A fine work of performance art from Diesel Red Tag in the Fabrica del Vapore, or Steam Factory space in Milan Saturday evening.


Diesel Red Tag / Spring-Summer 19 - Instagram / mrramooreno


Perhaps not Vanessa Beecroft, but a terrific way to show off the debut collection by Glenn Martens for Diesel Red Tag. It’s Diesel's new incubator platform, with a first edition seen in March in Paris with Hood By Air's Shayne Oliver.
 
And, pre-show, after sharing a glass of his own excellent Bianco di Rosso chardonnay with pals, Diesel founder Renzo Rosso promised to reveal in the next month, “an atomic bomb, bringing a really huge name coming to Diesel.” We will stay tuned.

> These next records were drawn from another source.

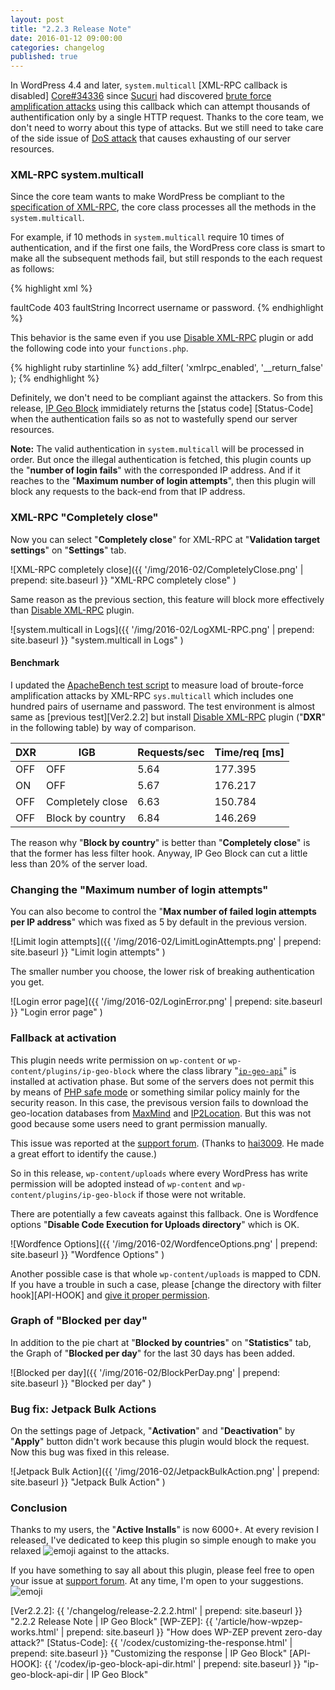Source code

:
 ```yaml
---
layout: post
title: "2.2.3 Release Note"
date: 2016-01-12 09:00:00
categories: changelog
published: true
---
```


In WordPress 4.4 and later, `system.multicall` [XML-RPC callback is disabled]
[Core#34336] since [Sucuri][Sucuri] had discovered [brute force amplification 
attacks][BruteXMLRPC] using this callback which can attempt thousands of 
authentification only by a single HTTP request. Thanks to the core team, we 
don't need to worry about this type of attacks. But we still need to take care 
of the side issue of [DoS attack][DoS-Attack] that causes exhausting of our 
server resources.

<!--more-->

### XML-RPC system.multicall ###

Since the core team wants to make WordPress be compliant to the [specification 
of XML-RPC][XMLRPC-SPEC], the core class processes all the methods in the 
`system.multicall`.

For example, if 10 methods in `system.multicall` require 10 times of 
authentication, and if the first one fails, the WordPress core class is smart 
to make all the subsequent methods fail, but still responds to the each request 
as follows:

{% highlight xml %}
<?xml version="1.0" encoding="UTF-8"?>
<methodResponse>
  <params>
    <param>
      <value>
        <array>
          <data>
            <value>
              <struct>
                <member>
                  <name>faultCode</name>
                  <value>
                    <int>403</int>
                  </value>
                </member>
                <member>
                  <name>faultString</name>
                  <value>
                    <string>Incorrect username or password.</string>
                  </value>
                </member>
              </struct>
            </value>
            <!-- Repeated 9 times same as the above fault instance here -->
          </data>
        </array>
      </value>
    </param>
  </params>
</methodResponse>
{% endhighlight %}

This behavior is the same even if you use [Disable XML-RPC][DIS-XMLRPC] plugin 
or add the following code into your `functions.php`.

{% highlight ruby startinline %}
add_filter( 'xmlrpc_enabled', '__return_false' );
{% endhighlight %}

Definitely, we don't need to be compliant against the attackers. So from this 
release, [IP Geo Block][IP-Geo-Block] immidiately returns the [status code]
[Status-Code] when the authentication fails so as not to wastefully spend our 
server resources.

<div class="alert alert-info">
  <strong>Note:</strong>
  The valid authentication in <code>system.multicall</code> will be processed 
  in order. But once the illegal authentication is fetched, this plugin counts 
  up the "<strong>number of login fails</strong>" with the corresponded IP 
  address. And if it reaches to the "<strong>Maximum number of login 
  attempts</strong>", then this plugin will block any requests to the back-end 
  from that IP address.
</div>

### XML-RPC "Completely close" ###

Now you can select "**Completely close**" for XML-RPC at "**Validation target 
settings**" on "**Settings**" tab.

![XML-RPC completely close]({{ '/img/2016-02/CompletelyClose.png' | prepend: site.baseurl }}
 "XML-RPC completely close"
)

Same reason as the previous section, this feature will block more effectively 
than [Disable XML-RPC][DIS-XMLRPC] plugin.

![system.multicall in Logs]({{ '/img/2016-02/LogXML-RPC.png' | prepend: site.baseurl }}
 "system.multicall in Logs"
)

#### Benchmark ####

I updated the [ApacheBench test script][AB-TEST] to measure load of 
broute-force amplification attacks by XML-RPC `sys.multicall` which includes 
one hundred pairs of username and password. The test environment is almost 
same as [previous test][Ver2.2.2] but install [Disable XML-RPC][DIS-XMLRPC] 
plugin ("**DXR**" in the following table) by way of comparison.

<div class="table-responsive">
	<table class="table">
		<thead>
			<tr>
				<th>DXR</th>
				<th>IGB</th>
				<th class="text-right">Requests/sec</th>
				<th class="text-right">Time/req [ms]</th>
			</tr>
		</thead>
		<tbody>
			<tr>
				<td>OFF</td>
				<td>OFF</td>
				<td class="text-right">5.64</td>
				<td class="text-right">177.395</td>
			</tr>
			<tr>
				<td>ON</td>
				<td>OFF</td>
				<td class="text-right">5.67</td>
				<td class="text-right">176.217</td>
			</tr>
			<tr>
				<td>OFF</td>
				<td>Completely close</td>
				<td class="text-right">6.63</td>
				<td class="text-right">150.784</td>
			</tr>
			<tr>
				<td>OFF</td>
				<td>Block by country</td>
				<td class="text-right">6.84</td>
				<td class="text-right">146.269</td>
			</tr>
		</tbody>
	</table>
</div>

The reason why "**Block by country**" is better than "**Completely close**" is 
that the former has less filter hook. Anyway, IP Geo Block can cut a little 
less than 20% of the server load.

### Changing the "Maximum number of login attempts" ###

You can also become to control the "**Max number of failed login attempts per 
IP address**" which was fixed as 5 by default in the previous version.

![Limit login attempts]({{ '/img/2016-02/LimitLoginAttempts.png' | prepend: site.baseurl }}
 "Limit login attempts"
)

The smaller number you choose, the lower risk of breaking authentication you 
get.

![Login error page]({{ '/img/2016-02/LoginError.png' | prepend: site.baseurl }}
 "Login error page"
)

### Fallback at activation ###

This plugin needs write permission on `wp-content` or 
`wp-content/plugins/ip-geo-block` where the class library 
"[`ip-geo-api`][IP-GEO-API]" is installed at activation phase. But some of 
the servers does not permit this by means of [PHP safe mode][SafeMode] or 
something similar policy mainly for the security reason. In this case, the 
previsous version fails to download the geo-location databases from 
[MaxMind][MaxMind] and [IP2Location][IP2Location]. But this was not good 
because some users need to grant permission manually.

This issue was reported at the [support forum][ISSUE-HORST]. (Thanks to 
[hai3009][HAI3009]. He made a great effort to identify the cause.)

So in this release, `wp-content/uploads` where every WordPress has write 
permission will be adopted instead of `wp-content` and 
`wp-content/plugins/ip-geo-block` if those were not writable.

There are potentially a few caveats against this fallback. One is Wordfence 
options "**Disable Code Execution for Uploads directory**" which is OK.

![Wordfence Options]({{ '/img/2016-02/WordfenceOptions.png' | prepend: site.baseurl }}
 "Wordfence Options"
)

Another possible case is that whole `wp-content/uploads` is mapped to CDN. If 
you have a trouble in such a case, please [change the directory with filter 
hook][API-HOOK] and [give it proper permission][Permission].

### Graph of "Blocked per day" ###

In addition to the pie chart at "**Blocked by countries**" on "**Statistics**" 
tab, the Graph of "**Blocked per day**" for the last 30 days has been added.

![Blocked per day]({{ '/img/2016-02/BlockPerDay.png' | prepend: site.baseurl }}
 "Blocked per day"
)

### Bug fix: Jetpack Bulk Actions ###

On the settings page of Jetpack, "**Activation**" and "**Deactivation**" by 
"**Apply**" button didn't work because this plugin would block the request.
Now this bug was fixed in this release.

![Jetpack Bulk Action]({{ '/img/2016-02/JetpackBulkAction.png' | prepend: site.baseurl }}
 "Jetpack Bulk Action"
)

### Conclusion ###

Thanks to my users, the "**Active Installs**" is now 6000+. At every revision 
I released, I've dedicated to keep this plugin so simple enough to make you 
relaxed <span class="emoji">
![emoji](https://assets-cdn.github.com/images/icons/emoji/unicode/1f60c.png)
</span> against to the attacks.

If you have something to say all about this plugin, please feel free to open 
your issue at [support forum][FORUM]. At any time, I'm open to your suggestions.
<span class="emoji">
![emoji](https://assets-cdn.github.com/images/icons/emoji/unicode/1f433.png)
</span>

[IP-Geo-Block]: https://wordpress.org/plugins/ip-geo-block/ "WordPress › IP Geo Block « WordPress Plugins"
[Sucuri]:       https://blog.sucuri.net/ "Sucuri Blog - Website Security News"
[Core#34336]:   https://core.trac.wordpress.org/ticket/34336 "#34336 (Disable XML-RPC system.multicall authenticated requests on the first auth failure) – WordPress Trac"
[BruteXMLRPC]:  https://blog.sucuri.net/2015/10/brute-force-amplification-attacks-against-wordpress-xmlrpc.html "Brute Force Amplification Attacks Against WordPress XMLRPC - Sucuri Blog"
[DoS-Attack]:   https://en.wikipedia.org/wiki/Denial-of-service_attack "Denial-of-service attack - Wikipedia, the free encyclopedia"
[XMLRPC-SPEC]:  http://xmlrpc.scripting.com/spec.html "XML-RPC Specification"
[DIS-XMLRPC]:   https://wordpress.org/plugins/disable-xml-rpc/ "WordPress › Disable XML-RPC « WordPress Plugins"
[FORUM]:        https://wordpress.org/support/plugin/ip-geo-block "WordPress › Support » IP Geo Block"
[AB-TEST]:      https://github.com/tokkonopapa/WordPress-IP-Geo-Block/tree/master/test/bin "Measuring load of broute-force attack"
[IP-GEO-API]:   https://github.com/tokkonopapa/WordPress-IP-Geo-API "GitHub - tokkonopapa/WordPress-IP-Geo-API: A class library combined with WordPress plugin IP Geo Block to handle geo-location database of Maxmind and IP2Location."
[MaxMind]:      https://www.maxmind.com/ "IP Geolocation and Online Fraud Prevention | MaxMind"
[IP2Location]:  http://www.ip2location.com/ "IP Address Geolocation to Identify Website Visitor's Geographical Location"
[SafeMode]:     http://php.net/manual/en/features.safe-mode.php "PHP: Safe Mode - Manual"
[ISSUE-HORST]:  https://wordpress.org/support/topic/deactivated-after-updte-why "WordPress › Support » Deactivated after update - why?"
[Permission]:   http://codex.wordpress.org/Changing_File_Permissions "Changing File Permissions « WordPress Codex"
[HAI3009]:      https://wordpress.org/support/profile/hai3009 "WordPress › Support » hai3009"
[Ver2.2.2]:     {{ '/changelog/release-2.2.2.html' | prepend: site.baseurl }} "2.2.2 Release Note | IP Geo Block"
[WP-ZEP]:       {{ '/article/how-wpzep-works.html' | prepend: site.baseurl }} "How does WP-ZEP prevent zero-day attack?"
[Status-Code]:  {{ '/codex/customizing-the-response.html' | prepend: site.baseurl }} "Customizing the response | IP Geo Block"
[API-HOOK]:     {{ '/codex/ip-geo-block-api-dir.html'     | prepend: site.baseurl }} "ip-geo-block-api-dir | IP Geo Block"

However, the Red Tag collection’s aim is abundantly clear: to win a millennial audience for Diesel, a once revolutionary Italian streetwear legend that has struggled to connect with the Instagram generation.
 
This collection should change that. Martens' key idea was "Go with the Flaw", even if his Belgian accent made that sound like "Flow". The results were, quite frankly, excellent, with Martens creating hyper adjustable, multi-button clothes, and then showing the same look on four different models but buttoned and belted and attached in radically different ways. V-shaped and made with buttons on each side running from hip to armpit, the shirts, tops, jackets and blousons could be worn in multiple shapes. Hence the work of performance art, where five foursomes of street-cast models marched up onto steep scaffolding in this late 19th-century brick factory.
 
“Go with the Flaw is one of Diesel’s great slogans, so I wanted people to embrace the flow and play with it. The pattern cutting followed the concept, with the waistband cut 10 sizes smaller than the rest of the piece. So everyone can chose their own different volume. It’s very versatile and democratic, because lots of people in lots of sizes can wear it!” explained the affable Martens.
 
“I’ve never been so strict on myself in following a concept,” said Martens, who shot the campaign and showed the collection on a cool multi-age casting. The Belgian clearly put in the overtime in this collection – visiting Diesel’s Venetian headquarters at Breganze eight times in the past eight months. Now he is off to Paris to present his day job Y/Project collection during the French menswear season.
 
“I have been following Glenn for two and a half years. I could not help noticing that Glenn always did lots of denim, perfect at Diesel. He comes from the Antwerp school of Dries Van Noten and Martin Margiela, so he has a sophisticated minimalism that I love,” explained Renzo Rosso.
 
“Diesel was ageing. We have to win back the millennial. And Red Tag is a great vehicle to do that,” added Rosso who plans to put the collection into 50 Diesel stores and selected boutiques like Dover Street and Luisa via Roma.